**RECORDS TO USE**

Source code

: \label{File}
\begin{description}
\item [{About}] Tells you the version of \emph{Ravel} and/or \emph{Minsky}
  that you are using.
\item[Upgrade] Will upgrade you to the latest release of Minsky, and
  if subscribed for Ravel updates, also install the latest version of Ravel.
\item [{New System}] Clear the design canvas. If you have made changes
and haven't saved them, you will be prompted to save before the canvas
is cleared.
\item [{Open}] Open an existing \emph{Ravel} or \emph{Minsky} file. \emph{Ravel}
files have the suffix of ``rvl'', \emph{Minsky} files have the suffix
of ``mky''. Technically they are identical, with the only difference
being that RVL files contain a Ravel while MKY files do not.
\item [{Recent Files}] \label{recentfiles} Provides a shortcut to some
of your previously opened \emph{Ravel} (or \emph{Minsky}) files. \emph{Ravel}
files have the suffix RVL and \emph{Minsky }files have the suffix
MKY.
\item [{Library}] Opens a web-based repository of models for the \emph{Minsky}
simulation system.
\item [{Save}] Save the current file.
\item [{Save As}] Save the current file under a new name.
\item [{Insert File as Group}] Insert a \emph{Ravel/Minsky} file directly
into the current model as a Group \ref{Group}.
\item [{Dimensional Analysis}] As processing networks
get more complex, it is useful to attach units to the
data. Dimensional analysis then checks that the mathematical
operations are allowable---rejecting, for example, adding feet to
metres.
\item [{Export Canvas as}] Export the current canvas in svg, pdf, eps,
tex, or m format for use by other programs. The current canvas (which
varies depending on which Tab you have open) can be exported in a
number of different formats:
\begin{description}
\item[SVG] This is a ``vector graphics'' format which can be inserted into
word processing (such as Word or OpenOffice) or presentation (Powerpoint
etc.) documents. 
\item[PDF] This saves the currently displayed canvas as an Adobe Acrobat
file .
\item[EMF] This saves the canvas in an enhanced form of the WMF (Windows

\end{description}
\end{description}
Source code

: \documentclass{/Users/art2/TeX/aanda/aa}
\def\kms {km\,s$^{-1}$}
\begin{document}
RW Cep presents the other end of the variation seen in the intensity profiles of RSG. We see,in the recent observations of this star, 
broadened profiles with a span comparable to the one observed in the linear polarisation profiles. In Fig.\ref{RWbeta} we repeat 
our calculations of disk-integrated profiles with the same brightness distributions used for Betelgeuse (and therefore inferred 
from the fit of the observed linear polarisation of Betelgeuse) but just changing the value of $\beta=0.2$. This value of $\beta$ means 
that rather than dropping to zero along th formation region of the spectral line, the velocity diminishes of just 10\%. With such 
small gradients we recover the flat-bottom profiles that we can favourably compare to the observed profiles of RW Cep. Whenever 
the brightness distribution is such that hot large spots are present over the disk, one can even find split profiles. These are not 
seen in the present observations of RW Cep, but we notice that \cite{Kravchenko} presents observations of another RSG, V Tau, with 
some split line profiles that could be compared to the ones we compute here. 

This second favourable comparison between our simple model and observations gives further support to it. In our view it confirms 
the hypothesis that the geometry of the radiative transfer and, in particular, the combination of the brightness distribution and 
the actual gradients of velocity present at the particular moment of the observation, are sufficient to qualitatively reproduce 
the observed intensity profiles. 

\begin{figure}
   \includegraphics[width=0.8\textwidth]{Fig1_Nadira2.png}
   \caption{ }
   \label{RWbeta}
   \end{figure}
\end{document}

**WHAT IS BEING ASKED**
Each line from the one containing "our calculations of" through the last line of the entries above is to be returned exactly, and no others.

**WRITTEN ANSWER**
our calculations of disk-integrated profiles with the same brightness distributions used for Betelgeuse (and therefore inferred 
from the fit of the observed linear polarisation of Betelgeuse) but just changing the value of $\beta=0.2$. This value of $\beta$ means 
that rather than dropping to zero along th formation region of the spectral line, the velocity diminishes of just 10\%. With such 
small gradients we recover the flat-bottom profiles that we can favourably compare to the observed profiles of RW Cep. Whenever 
the brightness distribution is such that hot large spots are present over the disk, one can even find split profiles. These are not 
seen in the present observations of RW Cep, but we notice that \cite{Kravchenko} presents observations of another RSG, V Tau, with 
some split line profiles that could be compared to the ones we compute here. 

This second favourable comparison between our simple model and observations gives further support to it. In our view it confirms 
the hypothesis that the geometry of the radiative transfer and, in particular, the combination of the brightness distribution and 
the actual gradients of velocity present at the particular moment of the observation, are sufficient to qualitatively reproduce 
the observed intensity profiles. 

\begin{figure}
   \includegraphics[width=0.8\textwidth]{Fig1_Nadira2.png}
   \caption{ }
   \label{RWbeta}
   \end{figure}
\end{document}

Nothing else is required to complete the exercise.